All the changes in the routes are related to internal routes and no breaking changes are introduced.

Constants

I moved the o11y and stack rule type IDs to kbn-rule-data-utils and exported all security solution rule type IDs from kbn-securitysolution-rules. I am not a fan of having a centralized place for the rule type IDs. Ideally, consumers of the framework should specify keywords like observablility (category or subcategory) or even apm.* and the framework should know which rule type IDs to pick up. I think it is out of the scope of the PR, and at the moment it seems the most straightforward way to move forward. I will try to clean up as much as possible in further iterations. If you are interested in the upcoming work follow this issue #187202.

Other notable code changes

  • Change all instances of feature IDs to rule type IDs.
  • isSiemRuleType: This is a temporary helper function that is needed in places where we handle edge cases related to security solution rule types. Ideally, the framework should be agnostic to the rule types or consumers. The plan is to be removed entirely in further iterations.
  • Rename alerting PluginSetupContract and PluginStartContract to AlertingServerSetup and AlertingServerStart. This made me touch a lot of files but I could not resist.
  • filter_consumers was mistakenly exposed to a public API. It was undocumented.
  • Files or functions that were not used anywhere in the codebase got deleted.
  • Change the returned type of the list method of the RuleTypeRegistry from Set<RegistryRuleType> to Map<string, RegistryRuleType>.
  • Assertion of KueryNode in tests changed to an assertion of KQL using toKqlExpression.
  • Removal of useRuleAADFields as it is not used anywhere.

Testing

Caution

It is very important to test all the areas of the application where rules or alerts are being used directly or indirectly.

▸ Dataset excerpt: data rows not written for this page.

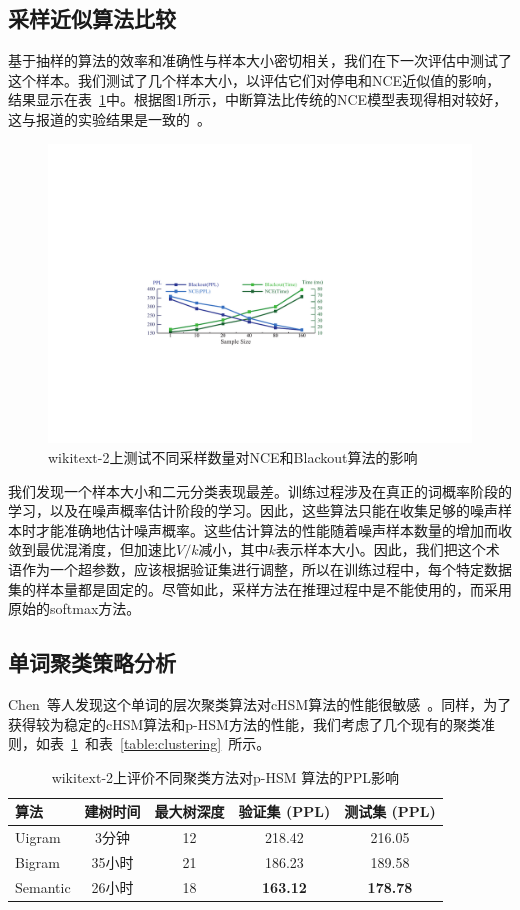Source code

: \subsection{采样近似算法比较}

基于抽样的算法的效率和准确性与样本大小密切相关，我们在下一次评估中测试了这个样本。我们测试了几个样本大小，以评估它们对停电和NCE近似值的影响，结果显示在表~\ref{fig:blackout_nce}中。根据图1所示，中断算法比传统的NCE模型表现得相对较好，这与报道的实验结果是一致的~\cite{DBLP:journals/iclr/JiVSAD15}。

\begin{figure}[!t]
  \centering
  \includegraphics[width=.85\columnwidth]{./figures/nce_blackout.pdf}
  \caption{wikitext-2上测试不同采样数量对NCE和Blackout算法的影响}\label{fig:blackout_nce}
\end{figure}

我们发现一个样本大小和二元分类表现最差。训练过程涉及在真正的词概率阶段的学习，以及在噪声概率估计阶段的学习。因此，这些算法只能在收集足够的噪声样本时才能准确地估计噪声概率。这些估计算法的性能随着噪声样本数量的增加而收敛到最优混淆度，但加速比$ V / k $减小，其中$ k $表示样本大小。因此，我们把这个术语作为一个超参数，应该根据验证集进行调整，所以在训练过程中，每个特定数据集的样本量都是固定的。尽管如此，采样方法在推理过程中是不能使用的，而采用原始的softmax方法。



\subsection{单词聚类策略分析}
Chen~等人发现这个单词的层次聚类算法对cHSM算法的性能很敏感~。同样，为了获得较为稳定的cHSM算法和p-HSM方法的性能，我们考虑了几个现有的聚类准则，如表~\ref{table:p-thsm}~和表~\ref{table:clustering}~所示。
\begin{table}[!t]
  \centering
   \caption{wikitext-2上评价不同聚类方法对p-HSM 算法的PPL影响\label{table:p-thsm}}
  \begin{tabular}{lcccc} \toprule
  算法  &建树时间&最大树深度 &验证集 (PPL) & 测试集 (PPL)  \\ \midrule
  Uigram  &3分钟&12 &218.42& 216.05     \\
  Bigram  &35小时&21& 186.23& 189.58\\
  Semantic &26小时 &18& \textbf{163.12} & \textbf{178.78}\\
\bottomrule
  \end{tabular}
\end{table}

Scenarios to consider:

  • The correct rules, alerts, and aggregations on top of them are being shown as expected as a superuser.
  • The correct rules, alerts, and aggregations on top of them are being shown as expected by a user with limited access to certain features.
  • The changes in this PR are backward compatible with the previous users' permissions.

Solutions

Please test and verify that:

  • All the rule types you own with all possible combinations of permissions both in ESS and in Serverless.
  • The consumers and rule types make sense when registering the features.
  • The consumers and rule types that are passed to the components are the intended ones.

ResponseOps

The most important changes are in the alerting authorization class, the search strategy, and the routes. Please test:

  • The rules we own with all possible combinations of permissions.
  • The stack alerts page and its solution filtering.
  • The categories filtering in the maintenance window UI.

Risks

Warning

The risks involved in this PR are related to privileges. Specifically:

  • Users with no privileges can access rules and alerts they do not have access to.
  • Users with privileges cannot access rules and alerts they have access to.

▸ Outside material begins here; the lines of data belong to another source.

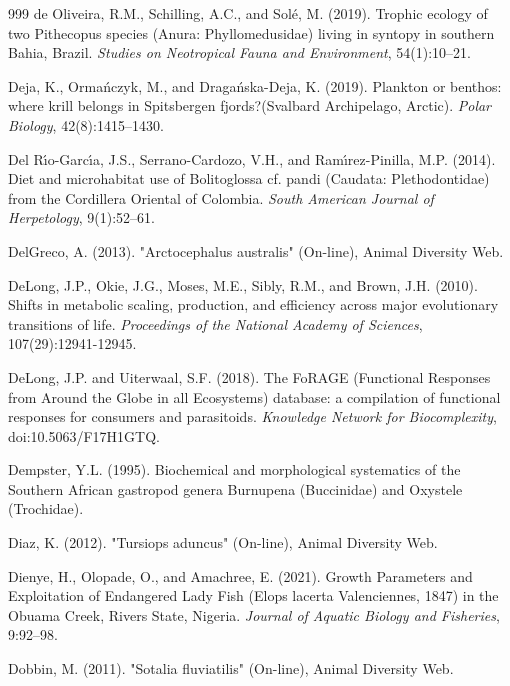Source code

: \begin{thebibliography}{999}
de Oliveira, R.M., Schilling, A.C., and Sol{\'e}, M. (2019). Trophic ecology of two Pithecopus species (Anura: Phyllomedusidae) living in syntopy in southern Bahia, Brazil. \textit{Studies on Neotropical Fauna and Environment}, 54(1):10--21.

Deja, K., Orma{\'n}czyk, M., and Draga{\'n}ska-Deja, K. (2019). Plankton or benthos: where krill belongs in Spitsbergen fjords?(Svalbard Archipelago, Arctic). \textit{Polar Biology}, 42(8):1415--1430.

Del R{\'\i}o-Garc{\'\i}a, J.S., Serrano-Cardozo, V.H., and Ram{\'\i}rez-Pinilla, M.P. (2014). Diet and microhabitat use of Bolitoglossa cf. pandi (Caudata: Plethodontidae) from the Cordillera Oriental of Colombia. \textit{South American Journal of Herpetology}, 9(1):52--61.

DelGreco, A. (2013). "Arctocephalus australis" (On-line), {Animal Diversity Web}.

DeLong, J.P., Okie, J.G., Moses, M.E., Sibly, R.M., and Brown, J.H. (2010). Shifts in metabolic scaling, production, and efficiency across major evolutionary transitions of life. \textit{Proceedings of the National Academy of Sciences}, 107(29):12941-12945.

DeLong, J.P. and Uiterwaal, S.F. (2018). The {F}o{RAGE} ({F}unctional {R}esponses from {A}round the {G}lobe in all {E}cosystems) database: a compilation of functional responses for consumers and parasitoids. \textit{Knowledge Network for Biocomplexity}, doi:10.5063/F17H1GTQ.

Dempster, Y.L. (1995). Biochemical and morphological systematics of the Southern African gastropod genera Burnupena (Buccinidae) and Oxystele (Trochidae).

Diaz, K. (2012). "Tursiops aduncus" (On-line), {Animal Diversity Web}.

Dienye, H., Olopade, O., and Amachree, E. (2021). Growth Parameters and Exploitation of Endangered Lady Fish (Elops lacerta Valenciennes, 1847) in the Obuama Creek, Rivers State, Nigeria. \textit{Journal of Aquatic Biology and Fisheries}, 9:92--98.

Dobbin, M. (2011). "Sotalia fluviatilis" (On-line), {Animal Diversity Web}.


\end{thebibliography}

An excessive list of integration tests is in place to ensure that the above scenarios will not occur. In the case of a bug, we could a) release an energy release for serverless and b) backport the fix in ESS. Given that this PR is intended to be merged in 8.17 we have plenty of time to test and to minimize the chances of risks.

FQA

  • I noticed that a lot of routes support the filter parameter where we can pass an arbitrary KQL filter. Why we do not use this to filter by the rule type IDs and the consumers and instead we introduce new dedicated parameters?

The filter parameter should not be exposed in the first place. It assumes that the consumer of the API knows the underlying structure and implementation details of the persisted storage API (SavedObject client API). For example, a valid filter would be alerting.attributes.rule_type_id. In this filter the consumer should know a) the name of the SO b) the keyword attributes (storage implementation detail) and c) the name of the attribute as it is persisted in ES (snake case instead of camel case as it is returned by the APIs). As there is no abstraction layer between the SO and the API, it makes it very difficult to make changes in the persistent schema or the APIs. For all the above I decided to introduce new query parameters where the alerting framework has total control over it.

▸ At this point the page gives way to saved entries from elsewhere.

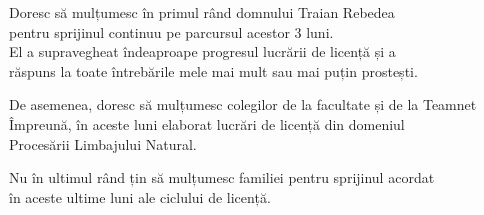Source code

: \vspace*{7cm}
\begin{center}
Doresc să mulțumesc în primul rând domnului Traian Rebedea\\
pentru sprijinul continuu pe parcursul acestor 3 luni.\\
El a supravegheat îndeaproape progresul lucrării de licență și a\\
răspuns la toate întrebările mele mai mult sau mai puțin prostești.
\end{center}

\vspace{0.6cm}
\begin{center}
De asemenea, doresc să mulțumesc colegilor de la facultate și de la Teamnet\\
Împreună, în aceste luni elaborat lucrări de licență din domeniul\\
Procesării Limbajului Natural.
\end{center}


\vspace{0.6cm}
\begin{center}
Nu în ultimul rând țin să mulțumesc familiei pentru sprijinul acordat\\
în aceste ultime luni ale ciclului de licență.
\end{center}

  • I noticed in the code a lot of instances where the consumer is used. Should not remove any logic around consumers?

This PR is a step forward making the framework as agnostic as possible. I had to keep the scope of the PR as contained as possible. We will get there. It needs time :).

  • I noticed a lot of hacks like checking if the rule type is siem. Should not remove the hacks?

This PR is a step forward making the framework as agnostic as possible. I had to keep the scope of the PR as contained as possible. We will get there. It needs time :).

  • I hate the "Role visibility" dropdown. Can we remove it?

I also do not like it. The goal is to remove it. Follow #189997.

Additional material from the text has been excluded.